Главным партнером в Москве, как и говорил Валерик, стал тридцатилетний Захарка Покровский, эстонский эмигрант. Они довольно быстро и близко сошлись. В выразительных, выпуклых глазах Захарки плавала бездонная мгла. Он больше всего напоминал бродячего музыканта, которого в ближайшем лесу ограбили разбойники: пожалейте меня, люди, вы же видите, как мне плохо! Но за робкой, печальной внешностью скрывался неукротимый, мужественный долларовый боец. Его скромный «Форум-интернешнл» качал деньги, как мощный компрессор. Захарка разработал и внедрил сложнейшую модель оборота средств, в которой цепочка «наркота — деньги — наркота» просвечивала едва заметной паутинкой. У него был не ум, а компьютер. Когда он учился на математическом факультете таллиннского университета и потом год в аспирантуре, ему прочили блестящее научное будущее, да он и сам со школьной скамьи ощущал себя как бы уже состоявшимся нобелевским лауреатом. Однако его академическим мечтам не суждено было сбыться. Можно, наверное, винить в этом обстоятельства, но это не вся правда. Действительно, когда началась либеральная заваруха по разделу СССР, Захарка в какой-то период втянулся в политическую кутерьму и ему стало не до занятий. Манифестации, митинги, тайные сходки, романтический энтузиазм студенческой молодежи, азартная схватка с коммунистическим монстром, у которого подкашивались ноги, — все это увлекло, затянуло, воспалило воображение, но так же быстро он и охладел, как воспламенился. Он скоро разобрался, что на самом деле происходит в богоспасаемом отечестве, и в частности в независимой, гордой Эстонии. Его напугали люди, которые воспользовались благоприятным историческим моментом и захватили власть.
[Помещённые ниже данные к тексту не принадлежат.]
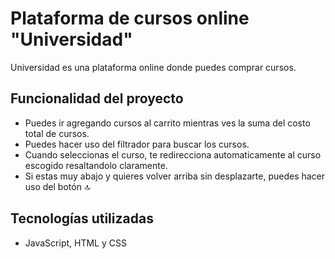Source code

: # Plataforma de cursos online "Universidad"
Universidad es una plataforma online donde puedes comprar cursos.

## Funcionalidad del proyecto
- Puedes ir agregando cursos al carrito mientras ves la suma del costo total de cursos.
- Puedes hacer uso del filtrador para buscar los cursos.
- Cuando seleccionas el curso, te redirecciona automaticamente al curso escogido resaltandolo claramente.
- Si estas muy abajo y quieres volver arriba sin desplazarte, puedes hacer uso del botón :top:

## Tecnologías utilizadas 
- JavaScript, HTML y CSS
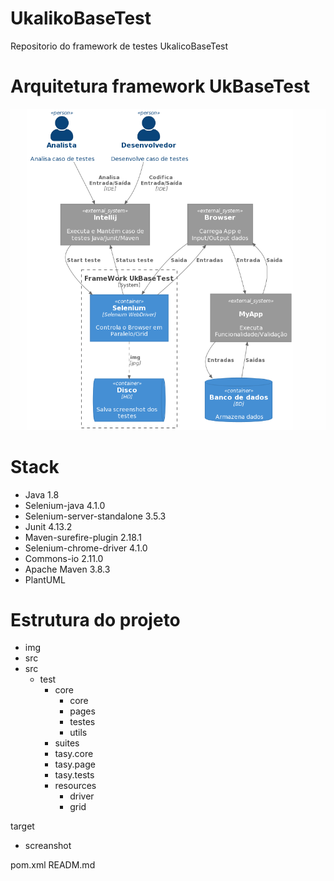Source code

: # UkalikoBaseTest
Repositorio do framework de testes UkalicoBaseTest  

# Arquitetura framework UkBaseTest

![](img/arquitetura_C4.png)

# Stack
- Java 1.8
- Selenium-java 4.1.0
- Selenium-server-standalone 3.5.3
- Junit 4.13.2
- Maven-surefire-plugin 2.18.1
- Selenium-chrome-driver 4.1.0
- Commons-io 2.11.0
- Apache Maven 3.8.3
- PlantUML 
	
	
# Estrutura do projeto

- img 
- src
- src
   - test
      - core
	     - core
         - pages
         - testes
		 - utils
  	  - suites
      - tasy.core
	  - tasy.page
	  - tasy.tests
      - resources
	      - driver
		  - grid
  
target
   - screanshot	 
   
pom.xml
READM.md   
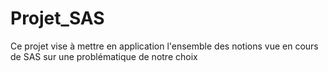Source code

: # Projet_SAS
Ce projet vise à mettre en application l'ensemble des notions vue en cours de SAS sur une problématique de notre choix 
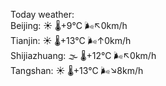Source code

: Today weather:  
Beijing: ☀️ 🌡️+9°C 🌬️↖0km/h  
Tianjin: ☀️ 🌡️+13°C 🌬️↑0km/h  
Shijiazhuang: 🌫  🌡️+12°C 🌬️↖0km/h  
Tangshan: ☀️ 🌡️+13°C 🌬️↘8km/h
Всем своим обликом и повадкой они слишком напоминали немецких штурмовиков, да они и не скрывали своих истинных убеждений. От кого теперь скрывать? Наша взяла! Не нужно было обладать интеллектом и чутьем Захарки Покровского, чтобы прочитать на их лицах высокомерное презрение и роковой приговор. Сумрачные, сосредоточенные парни, занятые обустройством новой, счастливой жизни, при встречах с Захаркой Покровским, который представлял демократическое крыло университетской ассоциации «За свободную экономику», кривились, как от зубной боли, словно недоумевая, почему приговор до сих пор не приведен в исполнение.
Он бежал от них в Москву, куда искони бежали угнетенцы с окраин России.
Почему в Москве он не вернулся к занятиям наукой и как влился в группировку чумаков — это особая история, ее подробностей Симон Барбье не знал.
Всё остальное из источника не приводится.